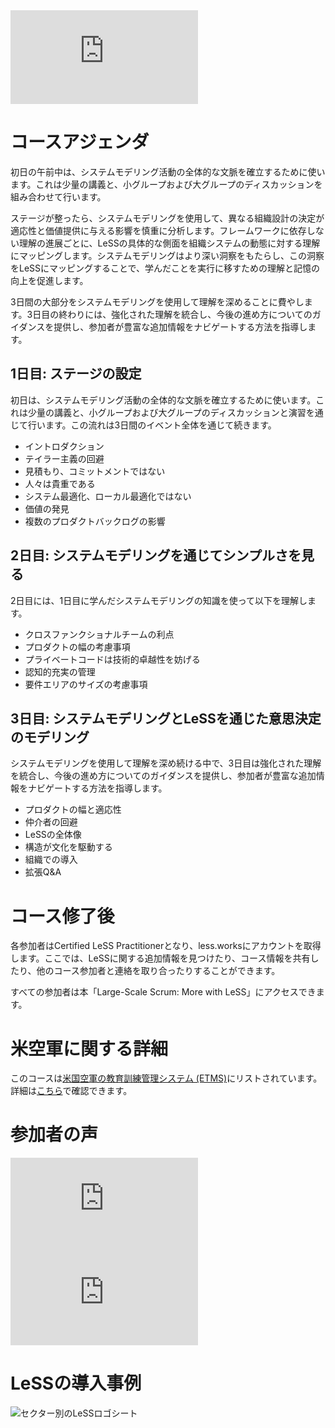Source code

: <iframe class="video" src="https://www.youtube.com/embed/kTPidsR9d0o" allowfullscreen frameborder="0"></iframe>

# コースアジェンダ

初日の午前中は、システムモデリング活動の全体的な文脈を確立するために使います。これは少量の講義と、小グループおよび大グループのディスカッションを組み合わせて行います。

ステージが整ったら、システムモデリングを使用して、異なる組織設計の決定が適応性と価値提供に与える影響を慎重に分析します。フレームワークに依存しない理解の進展ごとに、LeSSの具体的な側面を組織システムの動態に対する理解にマッピングします。システムモデリングはより深い洞察をもたらし、この洞察をLeSSにマッピングすることで、学んだことを実行に移すための理解と記憶の向上を促進します。

3日間の大部分をシステムモデリングを使用して理解を深めることに費やします。3日目の終わりには、強化された理解を統合し、今後の進め方についてのガイダンスを提供し、参加者が豊富な追加情報をナビゲートする方法を指導します。

## 1日目: ステージの設定

初日は、システムモデリング活動の全体的な文脈を確立するために使います。これは少量の講義と、小グループおよび大グループのディスカッションと演習を通じて行います。この流れは3日間のイベント全体を通じて続きます。

- イントロダクション
- テイラー主義の回避
- 見積もり、コミットメントではない
- 人々は貴重である
- システム最適化、ローカル最適化ではない
- 価値の発見
- 複数のプロダクトバックログの影響

## 2日目: システムモデリングを通じてシンプルさを見る

2日目には、1日目に学んだシステムモデリングの知識を使って以下を理解します。

- クロスファンクショナルチームの利点
- プロダクトの幅の考慮事項
- プライベートコードは技術的卓越性を妨げる
- 認知的充実の管理
- 要件エリアのサイズの考慮事項

## 3日目: システムモデリングとLeSSを通じた意思決定のモデリング

システムモデリングを使用して理解を深め続ける中で、3日目は強化された理解を統合し、今後の進め方についてのガイダンスを提供し、参加者が豊富な追加情報をナビゲートする方法を指導します。

- プロダクトの幅と適応性
- 仲介者の回避
- LeSSの全体像
- 構造が文化を駆動する
- 組織での導入
- 拡張Q&A

# コース修了後

各参加者はCertified LeSS Practitionerとなり、less.worksにアカウントを取得します。ここでは、LeSSに関する追加情報を見つけたり、コース情報を共有したり、他のコース参加者と連絡を取り合ったりすることができます。

すべての参加者は本「Large-Scale Scrum: More with LeSS」にアクセスできます。

# 米空軍に関する詳細

このコースは[米国空軍の教育訓練管理システム (ETMS)]({{site.url}}{{site.baseurl}}/clp/airforce_specifics/)にリストされています。詳細は[こちら]({{site.url}}{{site.baseurl}}/clp/airforce_specifics/)で確認できます。

# 参加者の声

<iframe class="video" src="https://www.youtube.com/embed/kkeUFigIjQg" allowfullscreen frameborder="0"></iframe>

<iframe class="video" src="https://www.youtube.com/embed/oH9b1gw0XcE" allowfullscreen frameborder="0"></iframe>

# LeSSの導入事例

![セクター別のLeSSロゴシート](/assets/images/less_adoptions/LeSSAdoptionsLogosheetBySector_websites.png)
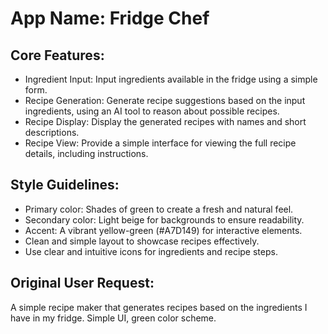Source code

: # **App Name**: Fridge Chef

## Core Features:

- Ingredient Input: Input ingredients available in the fridge using a simple form.
- Recipe Generation: Generate recipe suggestions based on the input ingredients, using an AI tool to reason about possible recipes.
- Recipe Display: Display the generated recipes with names and short descriptions.
- Recipe View: Provide a simple interface for viewing the full recipe details, including instructions.

## Style Guidelines:

- Primary color: Shades of green to create a fresh and natural feel.
- Secondary color: Light beige for backgrounds to ensure readability.
- Accent: A vibrant yellow-green (#A7D149) for interactive elements.
- Clean and simple layout to showcase recipes effectively.
- Use clear and intuitive icons for ingredients and recipe steps.

## Original User Request:
A simple recipe maker that generates recipes based on the ingredients I have in my fridge. Simple UI, green color scheme.
  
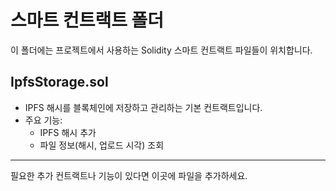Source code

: # 스마트 컨트랙트 폴더

이 폴더에는 프로젝트에서 사용하는 Solidity 스마트 컨트랙트 파일들이 위치합니다.

## IpfsStorage.sol
- IPFS 해시를 블록체인에 저장하고 관리하는 기본 컨트랙트입니다.
- 주요 기능:
  - IPFS 해시 추가
  - 파일 정보(해시, 업로드 시각) 조회

---

필요한 추가 컨트랙트나 기능이 있다면 이곳에 파일을 추가하세요.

=======

_Instructions to follow:_ In the listing above, find the line with "- IPFS 해시를 블록체인에 저장하고 관리하는 기본 컨트랙트입니다.", then copy it and every later line exactly, through the last line, and nothing else.

_Solution below:_
- IPFS 해시를 블록체인에 저장하고 관리하는 기본 컨트랙트입니다.
- 주요 기능:
  - IPFS 해시 추가
  - 파일 정보(해시, 업로드 시각) 조회

---

필요한 추가 컨트랙트나 기능이 있다면 이곳에 파일을 추가하세요.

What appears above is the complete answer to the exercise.